シベリア抑留に翻弄された「一瞬一生」の人生を知る

練馬区立美術館にて「生誕110年 香月泰男展」が開催

内覧会・記者発表会レポート

《ダモイ》 1959年 油彩・方解末・木炭、カンヴァス 山口県立美術館蔵
《ダモイ》 1959年 油彩・方解末・木炭、カンヴァス 山口県立美術館蔵

内覧会・記者発表会レポート 一覧に戻るFEATURE一覧に戻る

構成・文 澁谷政治

57点もの連作「シベリア・シリーズ」で知られる山口・三隅出身の画家、香月泰男。現在全国5か所で、「生誕110年 香月泰男展」の巡回展が行われている。まだ雪の予報も聞こえる寒空の下、2022年2月6日から3月27日まで開催されている東京・練馬区立美術館を訪れた。

美術館・展覧会情報サイト アートアジェンダ 展覧会情報
「生誕110年 香月泰男展」
開催美術館:練馬区立美術館
開催期間:2022年2月6日(日)~3月27日(日)

私は以前長期に滞在していた中央アジアの地で、戦後抑留者の日本人に関する逸話をよく耳にした。抑留者が丁寧に建設し大地震でも倒壊しなかったナヴォイ劇場はあまりにも有名だが、それ以外にも怪我をした現地の人を助けた抑留者との交流や、そのまま帰国できずに帰化せざるを得なかった抑留者の子孫、そして劣悪な環境から命を落とした多くの人々が今も眠る日本人墓地など、抑留の歴史を語る痕跡の数々は強く印象に残っていた。

今回の展示においても、私のように「シベリア抑留」をキーワードとして訪れる鑑賞者は少なくないだろう。しかし、今回は代表作「シベリア・シリーズ」にフォーカスされがちな香月泰男という画家の一生について、青年期の作品から「シベリア・シリーズ」へと続く画風の変遷を時系列で追っていく貴重な展示となっている。
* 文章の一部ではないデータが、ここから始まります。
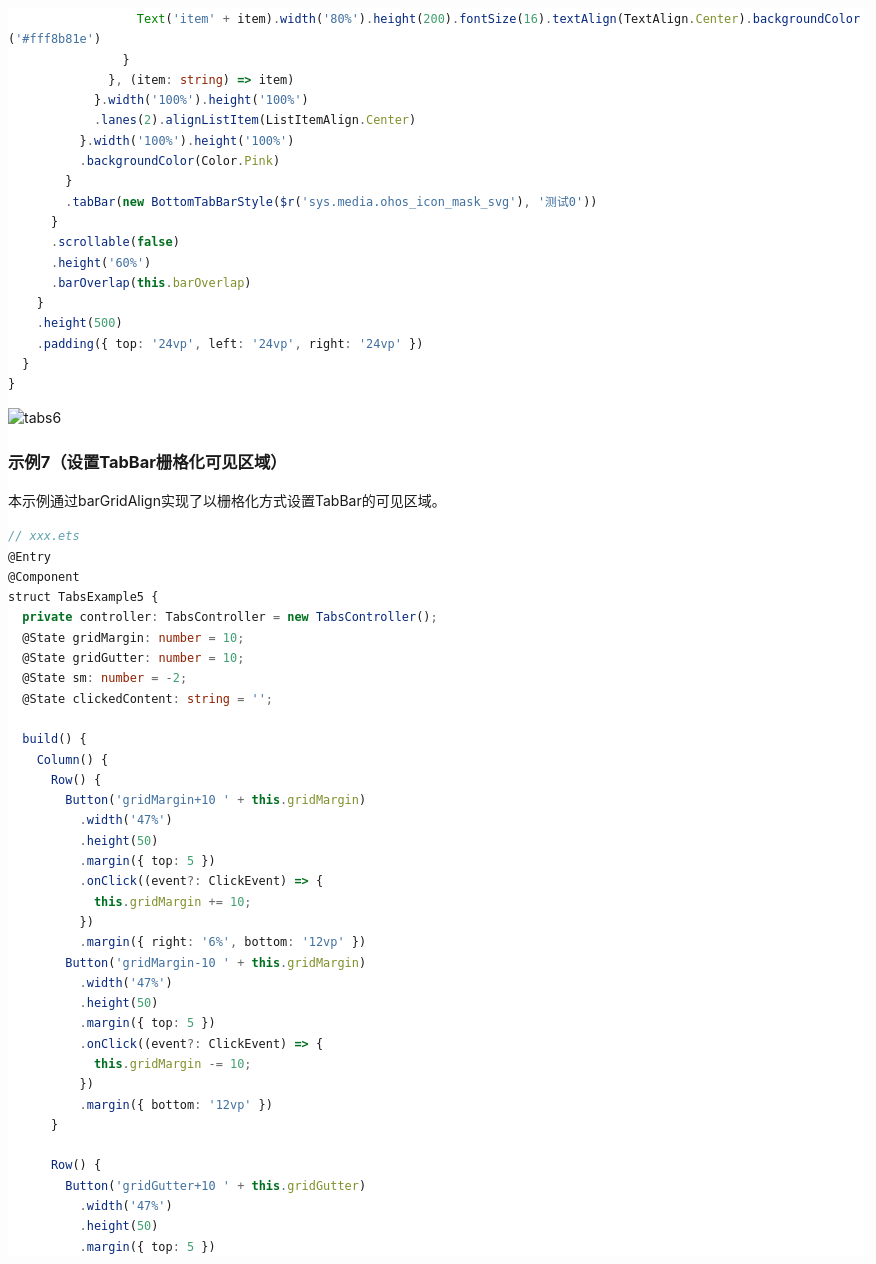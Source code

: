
 ```ts
                  Text('item' + item).width('80%').height(200).fontSize(16).textAlign(TextAlign.Center).backgroundColor('#fff8b81e')
                }
              }, (item: string) => item)
            }.width('100%').height('100%')
            .lanes(2).alignListItem(ListItemAlign.Center)
          }.width('100%').height('100%')
          .backgroundColor(Color.Pink)
        }
        .tabBar(new BottomTabBarStyle($r('sys.media.ohos_icon_mask_svg'), '测试0'))
      }
      .scrollable(false)
      .height('60%')
      .barOverlap(this.barOverlap)
    }
    .height(500)
    .padding({ top: '24vp', left: '24vp', right: '24vp' })
  }
}
```

![tabs6](figures/tabs_barOverlap.gif)

### 示例7（设置TabBar栅格化可见区域）

本示例通过barGridAlign实现了以栅格化方式设置TabBar的可见区域。

```ts
// xxx.ets
@Entry
@Component
struct TabsExample5 {
  private controller: TabsController = new TabsController();
  @State gridMargin: number = 10;
  @State gridGutter: number = 10;
  @State sm: number = -2;
  @State clickedContent: string = '';

  build() {
    Column() {
      Row() {
        Button('gridMargin+10 ' + this.gridMargin)
          .width('47%')
          .height(50)
          .margin({ top: 5 })
          .onClick((event?: ClickEvent) => {
            this.gridMargin += 10;
          })
          .margin({ right: '6%', bottom: '12vp' })
        Button('gridMargin-10 ' + this.gridMargin)
          .width('47%')
          .height(50)
          .margin({ top: 5 })
          .onClick((event?: ClickEvent) => {
            this.gridMargin -= 10;
          })
          .margin({ bottom: '12vp' })
      }

      Row() {
        Button('gridGutter+10 ' + this.gridGutter)
          .width('47%')
          .height(50)
          .margin({ top: 5 })
```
彼の心情を刻々と反映した作品からは、不遇な少年期と孤独、画家としての模索と成長、幸せな家庭を築いた後の応召による満州への従軍、そして終戦後厳冬のシベリアでの過酷な抑留経験から、帰国後も画家としてシベリアと向き合わざるを得なかった、一人の男性の物語を感じることができる。

《〈私の〉地球》1968年 油彩、方解末、木炭、カンヴァス 山口県立美術館蔵
《〈私の〉地球》1968年 油彩、方解末、木炭、カンヴァス 山口県立美術館蔵

香月は山口県にある故郷、三隅村(現長門市)を終生「私の地球」として愛した。しかし、幼くして離別した両親に代わり育てた厳格な祖父に甘えることは許されず、画学生となってからも親戚から仕送りを受け肩身の狭い思いをしていた香月は、自分を誰からも必要とされない「いらん者」と考え、「死の誘惑」を感じる思春期を過ごしたと言う。この孤独を埋めていたのが美術であった。幼少から絵が得意だった香月は、中学生のときに他家へ嫁いでいた生母に初めて連絡し油絵具を無心した。その後画学校を経て、東京美術学校へ入学。自身の画風を模索し、学生時代はブラマンクやゴッホ、梅原龍三郎のほか、特にピカソにも大きく影響を受けている。のちに文部省美術展覧会監査展に入選した、ピカソの青の時代を彷彿させる卒業制作「二人座像」など、様々な画風を自分のものとして消化していく複数の作品を観ることができる。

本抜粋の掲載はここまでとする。